India is the world's biggest jute producer, followed by Bangladesh.
The jute industry in India is 150 years old. There are about 70 jute mills in the country, of which about 60 are in West Bengal along both the banks of river Hooghly. Jute is the only crop where earnings begin to trickle in way before the final harvest. The seeds are planted between April and May and harvested between July and August.
Jute production is a labour intensive industry. It employs about two lakh workers in the West Bengal alone and 4 lakh workers across the country.
The leaves can be sold in vegetable markets for nearly two months of the four-month jute crop cycle. The tall, hardy grass shoots up to 2.5 metres and each part of it has several uses.
The outer layer of the stem produces the fibre that goes into making jute products. But the leaves can be cooked, the inner woody stems can be used to manufacture paper and the roots, which are left in the ground after harvest, improve the yield of subsequent crops.
Compared to rice, jute requires very little water and fertiliser. It is largely pest-resistant, and its rapid growth spurt ensures that weeds don’t stand a chance.
Jute is the second most abundant natural fibre in the world. It has high tensile strength, acoustic and thermal insulation, breathability, low extensibility, ease of blending with both synthetic and natural fibres, and antistatic properties.
Jute can be used: for insulation (replacing glass wool), geotextiles, activated carbon powder, wall coverings, flooring, garments, rugs, ropes, gunny bags, handicrafts, curtains, carpet backings, paper, sandals, carry bags, and furniture.
A ‘Golden Fibre Revolution’ has long been called for by various committees, but the jute industry is in dire need of basic reforms.

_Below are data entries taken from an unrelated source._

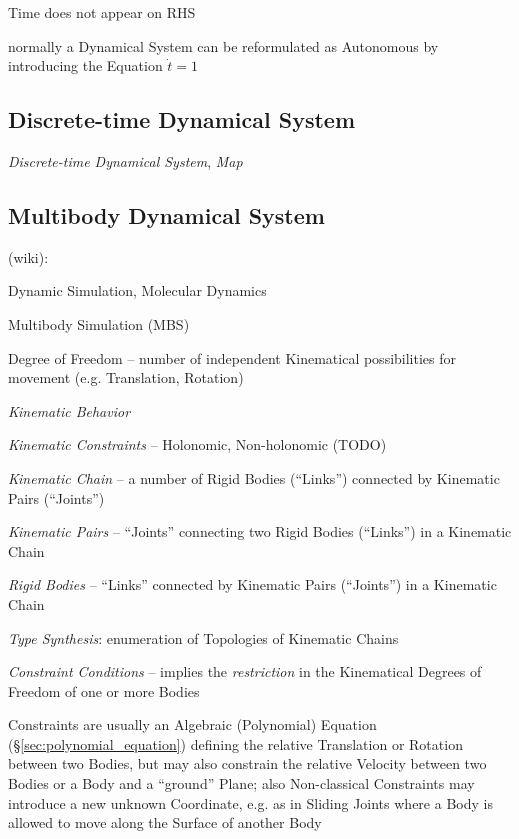 Time does not appear on RHS

normally a Dynamical System can be reformulated as Autonomous by introducing
the Equation $\dot{t} = 1$



\subsection{Discrete-time Dynamical System}\label{sec:discrete_dynamical_system}

\emph{Discrete-time Dynamical System}, \emph{Map}



\subsection{Multibody Dynamical System}\label{sec:multibody_system}

(wiki):

Dynamic Simulation, Molecular Dynamics

Multibody Simulation (MBS)

Degree of Freedom -- number of independent Kinematical possibilities for
movement (e.g. Translation, Rotation)

\emph{Kinematic Behavior}

\emph{Kinematic Constraints} -- Holonomic, Non-holonomic (TODO)

\emph{Kinematic Chain} -- a number of Rigid Bodies (``Links'') connected by
Kinematic Pairs (``Joints'')

\emph{Kinematic Pairs} -- ``Joints'' connecting two Rigid Bodies (``Links'') in
a Kinematic Chain

\emph{Rigid Bodies} -- ``Links'' connected by Kinematic Pairs (``Joints'') in a
Kinematic Chain

\emph{Type Synthesis}: enumeration of Topologies of Kinematic Chains

\emph{Constraint Conditions} -- implies the \emph{restriction} in the
Kinematical Degrees of Freedom of one or more Bodies

Constraints are usually an Algebraic (Polynomial) Equation
(\S\ref{sec:polynomial_equation}) defining the relative Translation or Rotation
between two Bodies, but may also constrain the relative Velocity between two
Bodies or a Body and a ``ground'' Plane; also Non-classical Constraints may
introduce a new unknown Coordinate, e.g. as in Sliding Joints where a Body is
allowed to move along the Surface of another Body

Two major problems of the industry are obsolete processing technology, and the lack of product diversification.
In order to help the jute industry, the government on Thursday decided that 100% food grains and 20% sugar will be mandatorily packaged in jute bags.
Information and Broadcasting Minister Prakash Javadekar said, "It will benefit about 4 lakh workers engaged in the jute sector along with thousands of farmers."
Jute is primarily grown in West Bengal, Odisha, Assam, Meghalaya, Tripura and Andhra Pradesh.